**Your instructions**
Transcribe all of the records word for word, but omit the pictures.

**Exercise material**
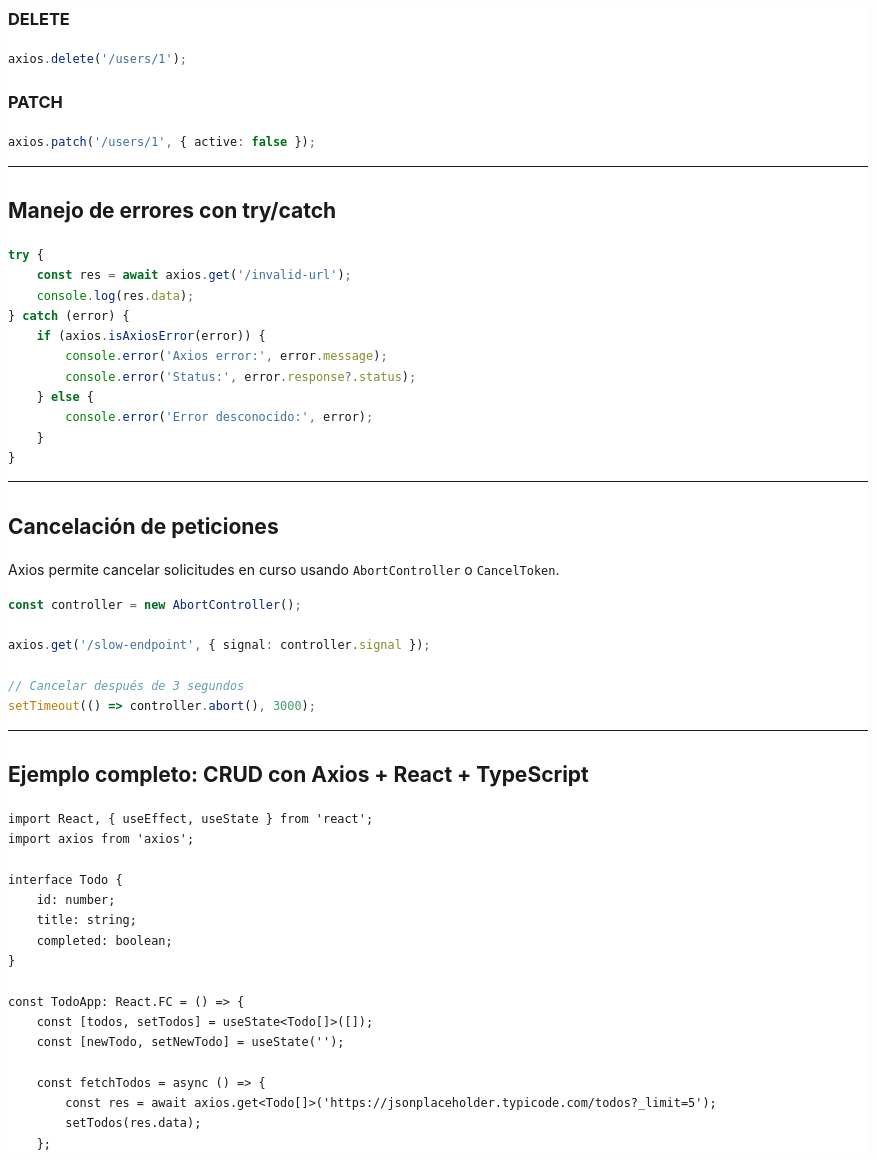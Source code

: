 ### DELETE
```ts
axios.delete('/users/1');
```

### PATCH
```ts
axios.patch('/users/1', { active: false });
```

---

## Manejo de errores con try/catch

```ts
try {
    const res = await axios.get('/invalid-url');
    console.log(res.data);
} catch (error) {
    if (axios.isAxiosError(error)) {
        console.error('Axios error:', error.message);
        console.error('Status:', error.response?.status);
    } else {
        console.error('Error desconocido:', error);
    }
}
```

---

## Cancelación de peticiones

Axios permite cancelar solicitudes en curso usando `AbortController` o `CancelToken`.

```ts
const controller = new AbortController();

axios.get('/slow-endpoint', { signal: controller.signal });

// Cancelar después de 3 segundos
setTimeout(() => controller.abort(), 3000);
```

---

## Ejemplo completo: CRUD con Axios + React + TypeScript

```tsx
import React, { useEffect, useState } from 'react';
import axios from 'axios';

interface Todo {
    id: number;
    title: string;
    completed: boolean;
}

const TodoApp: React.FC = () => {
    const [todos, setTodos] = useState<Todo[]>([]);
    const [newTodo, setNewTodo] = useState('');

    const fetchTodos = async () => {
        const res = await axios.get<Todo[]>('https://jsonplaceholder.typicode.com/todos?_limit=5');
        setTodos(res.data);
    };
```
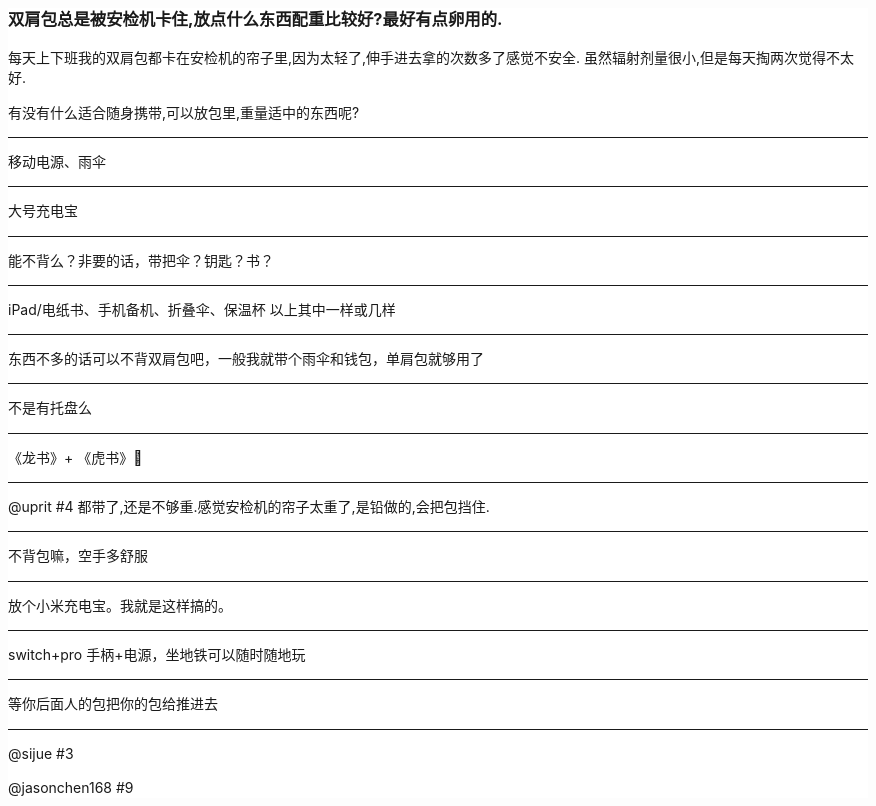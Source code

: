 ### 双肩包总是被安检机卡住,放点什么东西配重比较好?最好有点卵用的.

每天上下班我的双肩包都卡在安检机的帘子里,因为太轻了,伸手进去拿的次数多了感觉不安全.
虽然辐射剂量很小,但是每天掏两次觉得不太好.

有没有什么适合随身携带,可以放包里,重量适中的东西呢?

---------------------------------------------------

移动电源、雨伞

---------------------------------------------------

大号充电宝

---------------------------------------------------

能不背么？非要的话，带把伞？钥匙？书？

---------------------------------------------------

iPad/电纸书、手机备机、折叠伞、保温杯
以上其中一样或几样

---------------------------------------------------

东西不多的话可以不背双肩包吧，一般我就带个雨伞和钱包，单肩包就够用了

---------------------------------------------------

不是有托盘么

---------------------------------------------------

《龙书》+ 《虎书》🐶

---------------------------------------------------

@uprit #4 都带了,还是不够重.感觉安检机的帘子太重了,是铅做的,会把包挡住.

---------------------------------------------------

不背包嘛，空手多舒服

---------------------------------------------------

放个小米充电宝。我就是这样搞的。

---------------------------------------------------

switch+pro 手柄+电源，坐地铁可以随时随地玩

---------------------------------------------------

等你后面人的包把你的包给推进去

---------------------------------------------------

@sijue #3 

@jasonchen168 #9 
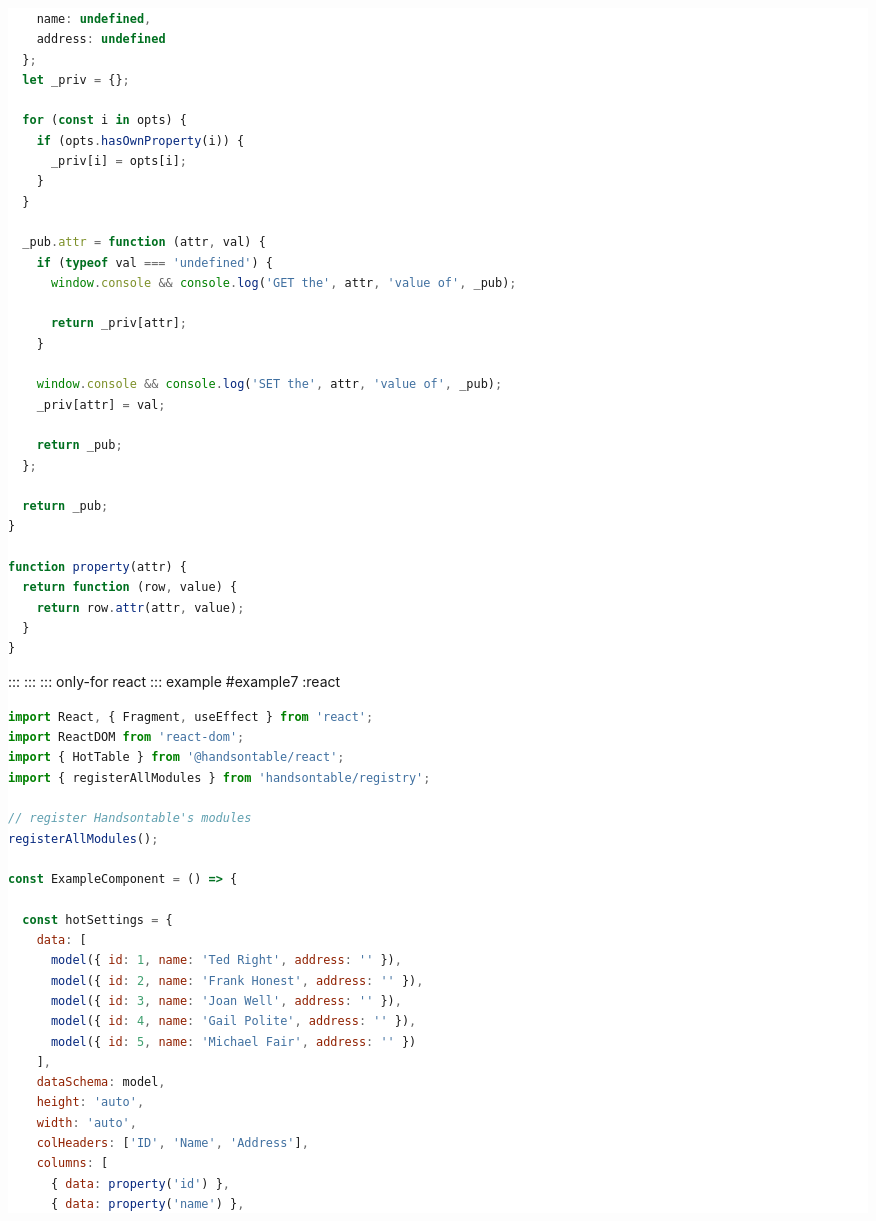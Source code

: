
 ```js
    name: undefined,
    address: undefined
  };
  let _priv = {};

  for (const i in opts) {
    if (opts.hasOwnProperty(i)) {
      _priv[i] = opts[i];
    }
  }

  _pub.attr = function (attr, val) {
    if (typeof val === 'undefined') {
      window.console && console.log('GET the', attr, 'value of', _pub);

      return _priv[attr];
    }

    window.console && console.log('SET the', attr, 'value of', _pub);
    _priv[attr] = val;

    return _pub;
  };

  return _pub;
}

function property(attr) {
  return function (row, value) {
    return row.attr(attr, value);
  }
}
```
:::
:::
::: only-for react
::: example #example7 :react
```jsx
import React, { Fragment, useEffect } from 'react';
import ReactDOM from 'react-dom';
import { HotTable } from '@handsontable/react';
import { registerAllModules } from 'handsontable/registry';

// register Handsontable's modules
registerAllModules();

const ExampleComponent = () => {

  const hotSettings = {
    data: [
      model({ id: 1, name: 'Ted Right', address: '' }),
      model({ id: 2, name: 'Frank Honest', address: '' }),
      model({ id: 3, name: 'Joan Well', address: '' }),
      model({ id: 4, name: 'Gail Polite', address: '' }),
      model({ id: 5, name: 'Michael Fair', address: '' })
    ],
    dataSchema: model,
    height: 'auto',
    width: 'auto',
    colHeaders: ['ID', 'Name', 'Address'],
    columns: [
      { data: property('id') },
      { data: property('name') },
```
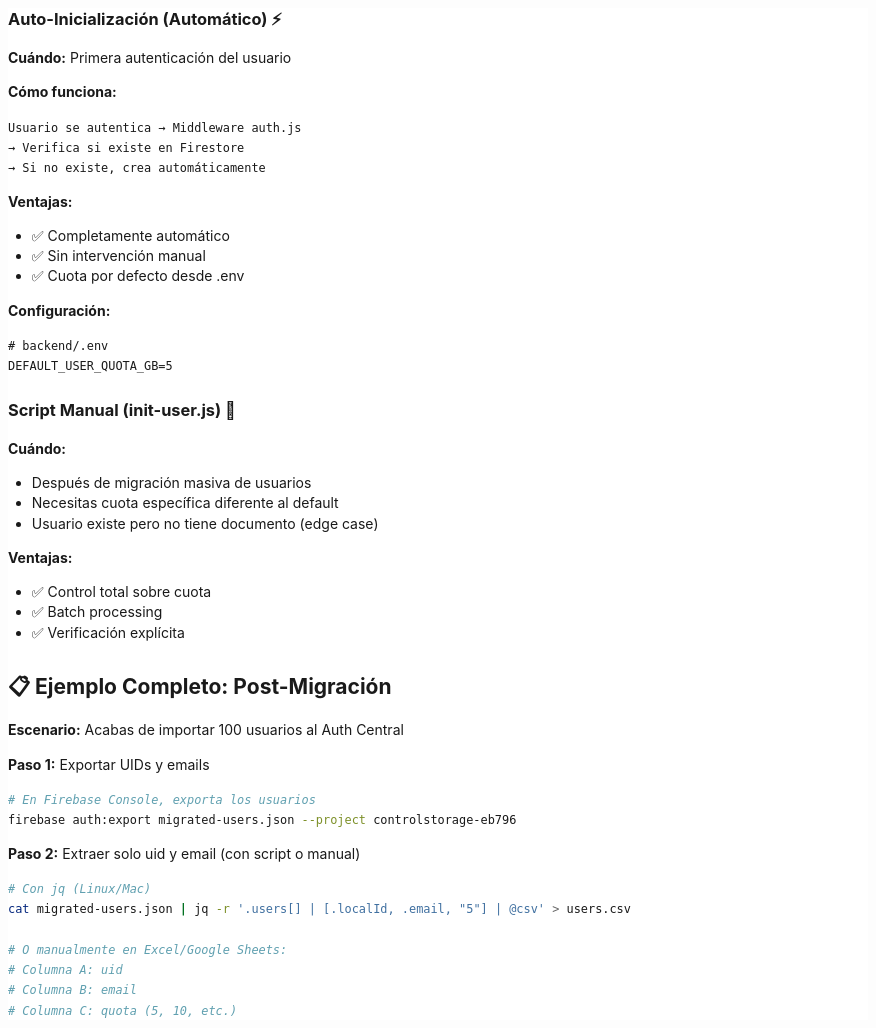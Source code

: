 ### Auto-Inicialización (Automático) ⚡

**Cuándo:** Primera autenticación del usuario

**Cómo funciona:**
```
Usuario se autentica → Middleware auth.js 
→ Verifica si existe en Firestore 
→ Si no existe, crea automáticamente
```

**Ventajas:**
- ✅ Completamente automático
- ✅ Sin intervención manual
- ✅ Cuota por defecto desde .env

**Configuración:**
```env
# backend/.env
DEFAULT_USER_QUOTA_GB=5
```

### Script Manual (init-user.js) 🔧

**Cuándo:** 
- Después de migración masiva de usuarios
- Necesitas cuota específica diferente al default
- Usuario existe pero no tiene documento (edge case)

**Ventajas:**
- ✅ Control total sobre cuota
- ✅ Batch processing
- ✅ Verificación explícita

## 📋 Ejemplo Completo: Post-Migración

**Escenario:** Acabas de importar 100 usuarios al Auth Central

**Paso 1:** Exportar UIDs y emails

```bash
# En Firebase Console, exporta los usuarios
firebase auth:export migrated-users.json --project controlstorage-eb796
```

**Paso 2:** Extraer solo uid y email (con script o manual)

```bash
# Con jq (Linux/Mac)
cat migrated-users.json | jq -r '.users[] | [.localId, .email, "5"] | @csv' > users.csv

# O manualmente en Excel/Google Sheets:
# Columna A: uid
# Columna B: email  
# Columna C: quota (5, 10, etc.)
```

**Task answer**
Source code

: ### DELETE
```ts
axios.delete('/users/1');
```

### PATCH
```ts
axios.patch('/users/1', { active: false });
```

---

## Manejo de errores con try/catch

```ts
try {
    const res = await axios.get('/invalid-url');
    console.log(res.data);
} catch (error) {
    if (axios.isAxiosError(error)) {
        console.error('Axios error:', error.message);
        console.error('Status:', error.response?.status);
    } else {
        console.error('Error desconocido:', error);
    }
}
```

---

## Cancelación de peticiones

Axios permite cancelar solicitudes en curso usando `AbortController` o `CancelToken`.

```ts
const controller = new AbortController();

axios.get('/slow-endpoint', { signal: controller.signal });

// Cancelar después de 3 segundos
setTimeout(() => controller.abort(), 3000);
```

---

## Ejemplo completo: CRUD con Axios + React + TypeScript

```tsx
import React, { useEffect, useState } from 'react';
import axios from 'axios';

interface Todo {
    id: number;
    title: string;
    completed: boolean;
}

const TodoApp: React.FC = () => {
    const [todos, setTodos] = useState<Todo[]>([]);
    const [newTodo, setNewTodo] = useState('');

    const fetchTodos = async () => {
        const res = await axios.get<Todo[]>('https://jsonplaceholder.typicode.com/todos?_limit=5');
        setTodos(res.data);
    };
```
Source code

: ### 双肩包总是被安检机卡住,放点什么东西配重比较好?最好有点卵用的.

每天上下班我的双肩包都卡在安检机的帘子里,因为太轻了,伸手进去拿的次数多了感觉不安全.
虽然辐射剂量很小,但是每天掏两次觉得不太好.

有没有什么适合随身携带,可以放包里,重量适中的东西呢?

---------------------------------------------------

移动电源、雨伞

---------------------------------------------------

大号充电宝

---------------------------------------------------

能不背么？非要的话，带把伞？钥匙？书？

---------------------------------------------------

iPad/电纸书、手机备机、折叠伞、保温杯
以上其中一样或几样

---------------------------------------------------

东西不多的话可以不背双肩包吧，一般我就带个雨伞和钱包，单肩包就够用了

---------------------------------------------------

不是有托盘么

---------------------------------------------------

《龙书》+ 《虎书》🐶

---------------------------------------------------

@uprit #4 都带了,还是不够重.感觉安检机的帘子太重了,是铅做的,会把包挡住.

---------------------------------------------------

不背包嘛，空手多舒服

---------------------------------------------------

放个小米充电宝。我就是这样搞的。

---------------------------------------------------

switch+pro 手柄+电源，坐地铁可以随时随地玩

---------------------------------------------------

等你后面人的包把你的包给推进去

---------------------------------------------------

@sijue #3 

@jasonchen168 #9 
Source code

:
 ```js
    name: undefined,
    address: undefined
  };
  let _priv = {};

  for (const i in opts) {
    if (opts.hasOwnProperty(i)) {
      _priv[i] = opts[i];
    }
  }

  _pub.attr = function (attr, val) {
    if (typeof val === 'undefined') {
      window.console && console.log('GET the', attr, 'value of', _pub);

      return _priv[attr];
    }

    window.console && console.log('SET the', attr, 'value of', _pub);
    _priv[attr] = val;

    return _pub;
  };

  return _pub;
}

function property(attr) {
  return function (row, value) {
    return row.attr(attr, value);
  }
}
```
:::
:::
::: only-for react
::: example #example7 :react
```jsx
import React, { Fragment, useEffect } from 'react';
import ReactDOM from 'react-dom';
import { HotTable } from '@handsontable/react';
import { registerAllModules } from 'handsontable/registry';

// register Handsontable's modules
registerAllModules();

const ExampleComponent = () => {

  const hotSettings = {
    data: [
      model({ id: 1, name: 'Ted Right', address: '' }),
      model({ id: 2, name: 'Frank Honest', address: '' }),
      model({ id: 3, name: 'Joan Well', address: '' }),
      model({ id: 4, name: 'Gail Polite', address: '' }),
      model({ id: 5, name: 'Michael Fair', address: '' })
    ],
    dataSchema: model,
    height: 'auto',
    width: 'auto',
    colHeaders: ['ID', 'Name', 'Address'],
    columns: [
      { data: property('id') },
      { data: property('name') },
```
Source code

: ### Auto-Inicialización (Automático) ⚡

**Cuándo:** Primera autenticación del usuario

**Cómo funciona:**
```
Usuario se autentica → Middleware auth.js 
→ Verifica si existe en Firestore 
→ Si no existe, crea automáticamente
```

**Ventajas:**
- ✅ Completamente automático
- ✅ Sin intervención manual
- ✅ Cuota por defecto desde .env

**Configuración:**
```env
# backend/.env
DEFAULT_USER_QUOTA_GB=5
```

### Script Manual (init-user.js) 🔧

**Cuándo:** 
- Después de migración masiva de usuarios
- Necesitas cuota específica diferente al default
- Usuario existe pero no tiene documento (edge case)

**Ventajas:**
- ✅ Control total sobre cuota
- ✅ Batch processing
- ✅ Verificación explícita

## 📋 Ejemplo Completo: Post-Migración

**Escenario:** Acabas de importar 100 usuarios al Auth Central

**Paso 1:** Exportar UIDs y emails

```bash
# En Firebase Console, exporta los usuarios
firebase auth:export migrated-users.json --project controlstorage-eb796
```

**Paso 2:** Extraer solo uid y email (con script o manual)

```bash
# Con jq (Linux/Mac)
cat migrated-users.json | jq -r '.users[] | [.localId, .email, "5"] | @csv' > users.csv

# O manualmente en Excel/Google Sheets:
# Columna A: uid
# Columna B: email  
# Columna C: quota (5, 10, etc.)
```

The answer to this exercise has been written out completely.